# How to convert to a medium/high light tank [photo warning]



## Riba (Feb 9, 2006)

After reading a lot on this forum and admiring the beautiful tanks, I decided to investigate whether it is feasible for me (mostly financially, but also practically) to add more light to my (closed-top) tank.

But first, let me introduce the subject so we know what we're talking about  (detail: The plants need some rearranging big time , but it is just coming back from BGA):


















   










Alright, some specs:
It is a 260 liter (about 68 gallon) tank. Currently, I have 3* 38W T8 lighting (added one to the default configuration).
Some cm to inches:
30 cm -> 11.82 inch
118 cm -> 46.49 inch
45 cm -> 17.73 inch
6 cm -> 2.36 inch
5.5 cm (this is the water height). -> 2.17 inch

Preferably, I'd keep the hood like it is now but the more important thing is the light  So the question is: how would you increase the amount of light with a not-too-high budget? (Aaaaah, you want some numbers? Le'ts say in the 100 - 200 USD range?).

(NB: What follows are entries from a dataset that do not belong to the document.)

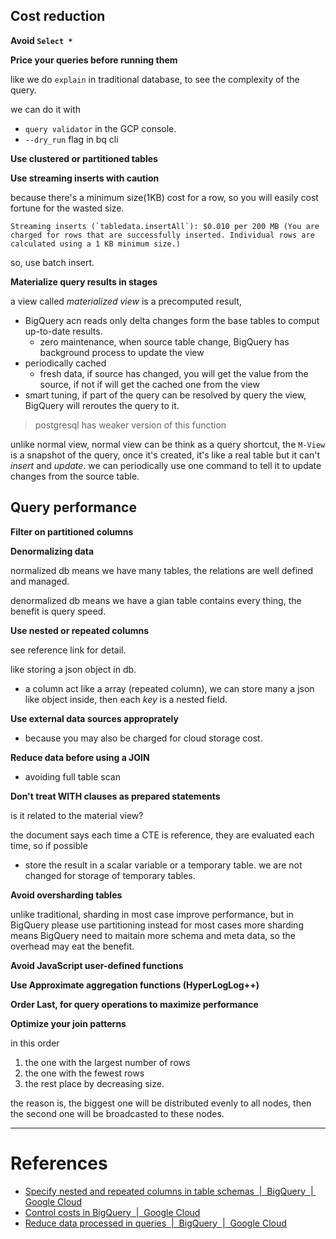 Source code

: ## Cost reduction
**Avoid `Select *`**

**Price your queries before running them**

like we do `explain` in traditional database, to see the complexity of the query.

we can do it with 
- `query validator` in the GCP console.
- `--dry_run` flag in bq cli

**Use clustered or partitioned tables**

**Use streaming inserts with caution**

because there's a minimum size(1KB) cost for a row, so you will easily cost fortune for the wasted size.

	Streaming inserts (`tabledata.insertAll`): $0.010 per 200 MB (You are charged for rows that are successfully inserted. Individual rows are calculated using a 1 KB minimum size.)

so, use batch insert.

**Materialize query results in stages**

a view called *materialized view* is a precomputed result,
- BigQuery acn reads only delta changes form the base tables to comput up-to-date results.
	- zero maintenance, when source table change, BigQuery has background process to update the view
- periodically cached
	- fresh data, if source has changed, you will get the value from the source, if not if will get the cached one from the view
- smart tuning, if part of the query can be resolved by query the view, BigQuery will reroutes the query to it.

> postgresql has weaker version of this function

unlike normal view, normal view can be think as a query shortcut, the `M-View` is a snapshot of the query, once it's created, it's like a real table but it can't *insert* and *update*. we can periodically use one command
to tell it to update changes from the source table.


## Query performance
**Filter on partitioned columns**

**Denormalizing data**

normalized db means we have many tables, the relations are well defined and managed.

denormalized db means we have a gian table contains every thing, the benefit is query speed.

**Use nested or repeated columns**

see reference link for detail.

like storing a json object in db.
- a column act like a array (repeated column), we can store many a json like object inside, then each *key* is a nested field.

**Use external data sources approprately**

- because you may also be charged for cloud storage cost.

**Reduce data before using a JOIN**
- avoiding full table scan

**Don't treat WITH clauses as prepared statements**

is it related to the material view?

the document says each time a CTE is reference, they are evaluated each time, so if possible
- store the result in a scalar variable or a temporary table.
  we are not changed for storage of temporary tables.

**Avoid oversharding tables**

unlike traditional, sharding in most case improve performance, but in BigQuery please use partitioning instead for most cases
more sharding means BigQuery need to maitain more schema and meta data, so the overhead may eat the benefit.

**Avoid JavaScript user-defined functions**

**Use Approximate aggregation functions (HyperLogLog++)**

**Order Last, for query operations to maximize performance**

**Optimize your join patterns**

in this order
1. the one with the largest number of rows
2. the one with the fewest rows
3. the rest place by decreasing size.

the reason is, the biggest one will be distributed evenly to all nodes, then the second one will be broadcasted to these nodes.


---
# References
- [Specify nested and repeated columns in table schemas  |  BigQuery  |  Google Cloud](https://cloud.google.com/bigquery/docs/nested-repeated#sql)
- [Control costs in BigQuery  |  Google Cloud](https://cloud.google.com/bigquery/docs/best-practices-costs)
- [Reduce data processed in queries  |  BigQuery  |  Google Cloud](https://cloud.google.com/bigquery/docs/best-practices-performance-communication#avoid_oversharding_tables)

Currently, I see a couple of possibilities: remove the T8 on the left, and add a "double" bar like the one on the right. Downside is that I'll have to adjust the hood-lids and that the amount of light still isn't that much.
Another option is to add pendants and a glass top (to prevent fish from jumping out of the tank). Two HQL pedant (2 * 125W) might be a good and affordable option. A glass top will also be a challenge, with a bend front window
Last but not least: Add CF for the lighting. Unfortunately, I can't buy any reflectors/waterproof caps over here in Holland (CF is not used at all here, except in some nano tanks). But I already found a supplier which ships. But it seems that they advise against hanging them free above the water.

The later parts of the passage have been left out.